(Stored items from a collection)
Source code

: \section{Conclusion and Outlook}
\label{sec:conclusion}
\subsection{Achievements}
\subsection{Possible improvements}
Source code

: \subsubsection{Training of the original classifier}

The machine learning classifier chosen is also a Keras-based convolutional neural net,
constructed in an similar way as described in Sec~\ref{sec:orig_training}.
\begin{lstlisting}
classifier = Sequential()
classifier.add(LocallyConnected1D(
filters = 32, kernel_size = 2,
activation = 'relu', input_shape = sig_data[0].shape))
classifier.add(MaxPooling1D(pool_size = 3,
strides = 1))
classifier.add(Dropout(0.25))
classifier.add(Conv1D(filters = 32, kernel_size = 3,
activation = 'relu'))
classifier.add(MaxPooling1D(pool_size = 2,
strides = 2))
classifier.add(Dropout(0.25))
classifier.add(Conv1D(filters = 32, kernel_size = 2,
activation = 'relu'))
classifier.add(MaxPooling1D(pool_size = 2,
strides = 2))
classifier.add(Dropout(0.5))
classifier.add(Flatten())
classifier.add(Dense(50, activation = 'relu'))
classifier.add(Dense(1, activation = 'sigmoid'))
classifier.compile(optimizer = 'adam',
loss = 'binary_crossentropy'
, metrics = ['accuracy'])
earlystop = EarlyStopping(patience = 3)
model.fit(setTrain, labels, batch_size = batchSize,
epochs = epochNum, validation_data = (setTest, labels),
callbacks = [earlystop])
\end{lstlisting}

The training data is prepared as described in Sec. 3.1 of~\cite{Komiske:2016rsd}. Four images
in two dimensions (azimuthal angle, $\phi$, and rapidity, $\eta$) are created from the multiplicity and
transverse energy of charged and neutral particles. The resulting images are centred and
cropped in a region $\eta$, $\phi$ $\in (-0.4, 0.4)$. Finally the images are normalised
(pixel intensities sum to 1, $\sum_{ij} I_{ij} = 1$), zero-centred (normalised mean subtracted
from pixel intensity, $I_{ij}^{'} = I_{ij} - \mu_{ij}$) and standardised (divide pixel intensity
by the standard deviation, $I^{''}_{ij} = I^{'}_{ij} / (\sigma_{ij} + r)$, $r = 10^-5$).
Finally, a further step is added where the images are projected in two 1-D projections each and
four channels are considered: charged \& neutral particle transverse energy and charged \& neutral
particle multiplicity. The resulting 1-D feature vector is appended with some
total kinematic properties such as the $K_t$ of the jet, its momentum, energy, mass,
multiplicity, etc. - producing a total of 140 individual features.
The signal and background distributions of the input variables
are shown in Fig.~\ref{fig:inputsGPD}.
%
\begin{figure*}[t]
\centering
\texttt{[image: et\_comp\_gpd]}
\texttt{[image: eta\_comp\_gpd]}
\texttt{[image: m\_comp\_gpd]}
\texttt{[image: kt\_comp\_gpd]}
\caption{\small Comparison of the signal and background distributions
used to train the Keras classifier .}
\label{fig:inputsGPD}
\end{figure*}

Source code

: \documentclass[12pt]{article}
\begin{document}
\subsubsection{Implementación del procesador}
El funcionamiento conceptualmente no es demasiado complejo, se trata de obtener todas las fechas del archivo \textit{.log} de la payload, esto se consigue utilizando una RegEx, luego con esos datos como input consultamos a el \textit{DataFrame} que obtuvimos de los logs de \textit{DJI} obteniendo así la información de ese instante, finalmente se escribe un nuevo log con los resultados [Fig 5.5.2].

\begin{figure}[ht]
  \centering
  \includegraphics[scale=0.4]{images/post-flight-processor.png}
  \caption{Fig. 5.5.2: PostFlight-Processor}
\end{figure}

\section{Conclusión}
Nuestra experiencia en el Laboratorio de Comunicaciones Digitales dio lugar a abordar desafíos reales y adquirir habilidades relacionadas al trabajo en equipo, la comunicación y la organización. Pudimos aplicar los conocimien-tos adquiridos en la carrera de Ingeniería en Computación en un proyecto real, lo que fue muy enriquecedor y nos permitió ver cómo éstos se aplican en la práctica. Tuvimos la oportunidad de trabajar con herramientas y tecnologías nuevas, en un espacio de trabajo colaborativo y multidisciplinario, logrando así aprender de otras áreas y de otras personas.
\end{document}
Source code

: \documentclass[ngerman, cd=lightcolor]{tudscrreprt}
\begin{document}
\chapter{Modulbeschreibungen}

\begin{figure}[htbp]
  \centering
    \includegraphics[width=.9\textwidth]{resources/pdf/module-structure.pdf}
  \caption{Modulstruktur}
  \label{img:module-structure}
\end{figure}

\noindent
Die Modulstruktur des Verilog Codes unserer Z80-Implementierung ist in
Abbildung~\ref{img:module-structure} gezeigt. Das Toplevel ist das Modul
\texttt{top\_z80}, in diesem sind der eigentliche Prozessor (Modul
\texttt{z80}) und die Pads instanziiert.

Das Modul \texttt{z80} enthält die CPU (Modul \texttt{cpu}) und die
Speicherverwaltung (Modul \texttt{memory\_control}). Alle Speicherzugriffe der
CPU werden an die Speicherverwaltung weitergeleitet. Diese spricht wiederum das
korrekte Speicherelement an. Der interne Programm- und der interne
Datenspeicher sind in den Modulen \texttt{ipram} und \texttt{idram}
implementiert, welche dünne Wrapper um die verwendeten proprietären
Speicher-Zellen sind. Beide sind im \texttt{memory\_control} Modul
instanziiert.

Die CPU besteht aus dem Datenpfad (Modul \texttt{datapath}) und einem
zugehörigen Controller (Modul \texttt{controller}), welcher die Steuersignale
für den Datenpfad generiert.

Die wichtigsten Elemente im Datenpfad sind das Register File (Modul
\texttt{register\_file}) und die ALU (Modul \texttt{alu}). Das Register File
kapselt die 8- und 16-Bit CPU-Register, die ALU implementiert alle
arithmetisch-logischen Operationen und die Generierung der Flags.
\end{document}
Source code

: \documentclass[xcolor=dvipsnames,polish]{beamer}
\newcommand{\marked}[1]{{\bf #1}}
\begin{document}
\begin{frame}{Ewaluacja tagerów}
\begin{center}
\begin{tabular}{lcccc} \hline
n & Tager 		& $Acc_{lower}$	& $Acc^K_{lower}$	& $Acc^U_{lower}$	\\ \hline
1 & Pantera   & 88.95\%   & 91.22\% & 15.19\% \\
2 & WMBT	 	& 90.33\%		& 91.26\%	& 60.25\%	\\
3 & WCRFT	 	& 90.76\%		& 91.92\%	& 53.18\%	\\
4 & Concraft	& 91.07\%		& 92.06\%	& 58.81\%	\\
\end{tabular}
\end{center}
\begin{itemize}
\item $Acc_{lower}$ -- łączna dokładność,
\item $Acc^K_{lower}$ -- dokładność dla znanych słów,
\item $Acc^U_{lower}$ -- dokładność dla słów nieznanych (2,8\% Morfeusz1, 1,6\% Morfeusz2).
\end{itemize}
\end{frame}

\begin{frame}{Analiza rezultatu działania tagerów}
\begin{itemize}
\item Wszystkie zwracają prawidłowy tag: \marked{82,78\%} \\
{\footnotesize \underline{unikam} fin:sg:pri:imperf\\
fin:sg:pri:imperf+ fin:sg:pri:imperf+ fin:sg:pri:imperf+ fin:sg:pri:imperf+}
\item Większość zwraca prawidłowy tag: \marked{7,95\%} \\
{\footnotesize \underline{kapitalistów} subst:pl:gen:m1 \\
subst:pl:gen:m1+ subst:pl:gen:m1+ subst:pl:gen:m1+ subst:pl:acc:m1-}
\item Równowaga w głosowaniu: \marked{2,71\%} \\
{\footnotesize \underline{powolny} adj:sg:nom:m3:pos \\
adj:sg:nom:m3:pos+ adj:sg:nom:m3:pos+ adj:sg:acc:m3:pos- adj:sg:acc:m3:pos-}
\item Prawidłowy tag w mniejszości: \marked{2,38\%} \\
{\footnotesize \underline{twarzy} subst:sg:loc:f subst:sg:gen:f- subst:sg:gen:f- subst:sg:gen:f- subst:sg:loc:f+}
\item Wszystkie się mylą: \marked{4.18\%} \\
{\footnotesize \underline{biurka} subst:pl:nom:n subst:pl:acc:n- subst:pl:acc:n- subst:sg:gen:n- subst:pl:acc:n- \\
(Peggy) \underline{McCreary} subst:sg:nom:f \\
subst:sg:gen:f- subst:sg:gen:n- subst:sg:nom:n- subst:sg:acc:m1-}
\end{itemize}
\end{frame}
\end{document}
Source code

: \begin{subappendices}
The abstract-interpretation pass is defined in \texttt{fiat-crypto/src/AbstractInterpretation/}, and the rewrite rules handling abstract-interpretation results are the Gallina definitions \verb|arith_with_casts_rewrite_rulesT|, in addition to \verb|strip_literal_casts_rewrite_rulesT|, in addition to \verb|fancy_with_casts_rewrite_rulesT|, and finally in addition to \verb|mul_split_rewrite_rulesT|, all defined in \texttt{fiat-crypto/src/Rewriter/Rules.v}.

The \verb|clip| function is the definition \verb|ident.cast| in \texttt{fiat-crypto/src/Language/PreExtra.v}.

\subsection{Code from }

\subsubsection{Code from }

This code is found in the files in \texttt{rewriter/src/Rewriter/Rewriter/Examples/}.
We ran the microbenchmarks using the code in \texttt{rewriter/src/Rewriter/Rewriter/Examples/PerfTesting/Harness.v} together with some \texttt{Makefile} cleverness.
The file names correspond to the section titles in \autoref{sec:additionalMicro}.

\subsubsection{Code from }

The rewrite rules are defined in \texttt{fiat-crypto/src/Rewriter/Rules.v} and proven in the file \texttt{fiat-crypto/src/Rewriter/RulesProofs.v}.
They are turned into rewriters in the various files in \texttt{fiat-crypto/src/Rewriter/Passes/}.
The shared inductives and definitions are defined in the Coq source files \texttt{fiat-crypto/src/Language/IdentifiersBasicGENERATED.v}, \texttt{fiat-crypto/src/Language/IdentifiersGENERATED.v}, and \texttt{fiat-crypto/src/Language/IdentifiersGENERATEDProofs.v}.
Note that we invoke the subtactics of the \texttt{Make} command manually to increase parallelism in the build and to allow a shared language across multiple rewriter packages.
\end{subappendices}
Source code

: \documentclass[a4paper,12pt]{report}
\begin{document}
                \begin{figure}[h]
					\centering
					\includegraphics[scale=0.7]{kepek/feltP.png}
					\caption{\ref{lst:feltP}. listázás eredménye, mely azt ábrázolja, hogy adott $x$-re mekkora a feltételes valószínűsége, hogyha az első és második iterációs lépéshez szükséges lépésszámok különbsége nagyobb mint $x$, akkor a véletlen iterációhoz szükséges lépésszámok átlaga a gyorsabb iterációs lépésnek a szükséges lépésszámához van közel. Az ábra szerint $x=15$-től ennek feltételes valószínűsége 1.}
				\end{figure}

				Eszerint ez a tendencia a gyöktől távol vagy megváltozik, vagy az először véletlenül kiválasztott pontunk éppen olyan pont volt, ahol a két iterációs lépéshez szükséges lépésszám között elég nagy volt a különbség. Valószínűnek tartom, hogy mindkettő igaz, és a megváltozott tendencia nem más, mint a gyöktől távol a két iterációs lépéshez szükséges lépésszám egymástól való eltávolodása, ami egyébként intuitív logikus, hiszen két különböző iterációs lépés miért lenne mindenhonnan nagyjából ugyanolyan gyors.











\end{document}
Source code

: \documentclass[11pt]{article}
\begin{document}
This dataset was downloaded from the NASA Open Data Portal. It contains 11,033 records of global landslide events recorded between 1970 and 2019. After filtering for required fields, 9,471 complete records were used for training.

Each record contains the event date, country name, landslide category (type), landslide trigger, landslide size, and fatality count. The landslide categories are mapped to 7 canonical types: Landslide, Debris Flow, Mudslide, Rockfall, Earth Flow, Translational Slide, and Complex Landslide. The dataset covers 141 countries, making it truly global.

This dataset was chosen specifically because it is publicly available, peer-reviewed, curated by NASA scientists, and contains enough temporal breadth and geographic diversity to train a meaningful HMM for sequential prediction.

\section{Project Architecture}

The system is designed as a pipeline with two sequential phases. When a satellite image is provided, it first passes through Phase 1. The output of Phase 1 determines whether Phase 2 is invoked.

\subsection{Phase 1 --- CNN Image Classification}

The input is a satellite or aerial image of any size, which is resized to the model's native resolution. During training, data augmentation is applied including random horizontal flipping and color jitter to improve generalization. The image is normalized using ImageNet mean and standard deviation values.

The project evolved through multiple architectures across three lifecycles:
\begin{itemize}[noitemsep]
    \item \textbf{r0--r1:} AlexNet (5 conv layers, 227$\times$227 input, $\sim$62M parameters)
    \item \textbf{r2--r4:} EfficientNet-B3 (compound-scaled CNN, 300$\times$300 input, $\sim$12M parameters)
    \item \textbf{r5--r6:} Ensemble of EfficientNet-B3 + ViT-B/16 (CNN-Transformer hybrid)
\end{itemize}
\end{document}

## What the exercise asks
Your answer must consist solely of the lines from the top of the entries above through the line containing "activation = 'relu', input_shape", copied exactly, both ends included.

## Your response
Source code

: \section{Conclusion and Outlook}
\label{sec:conclusion}
\subsection{Achievements}
\subsection{Possible improvements}
Source code

: \subsubsection{Training of the original classifier}

The machine learning classifier chosen is also a Keras-based convolutional neural net,
constructed in an similar way as described in Sec~\ref{sec:orig_training}.
\begin{lstlisting}
classifier = Sequential()
classifier.add(LocallyConnected1D(
filters = 32, kernel_size = 2,
activation = 'relu', input_shape = sig_data[0].shape))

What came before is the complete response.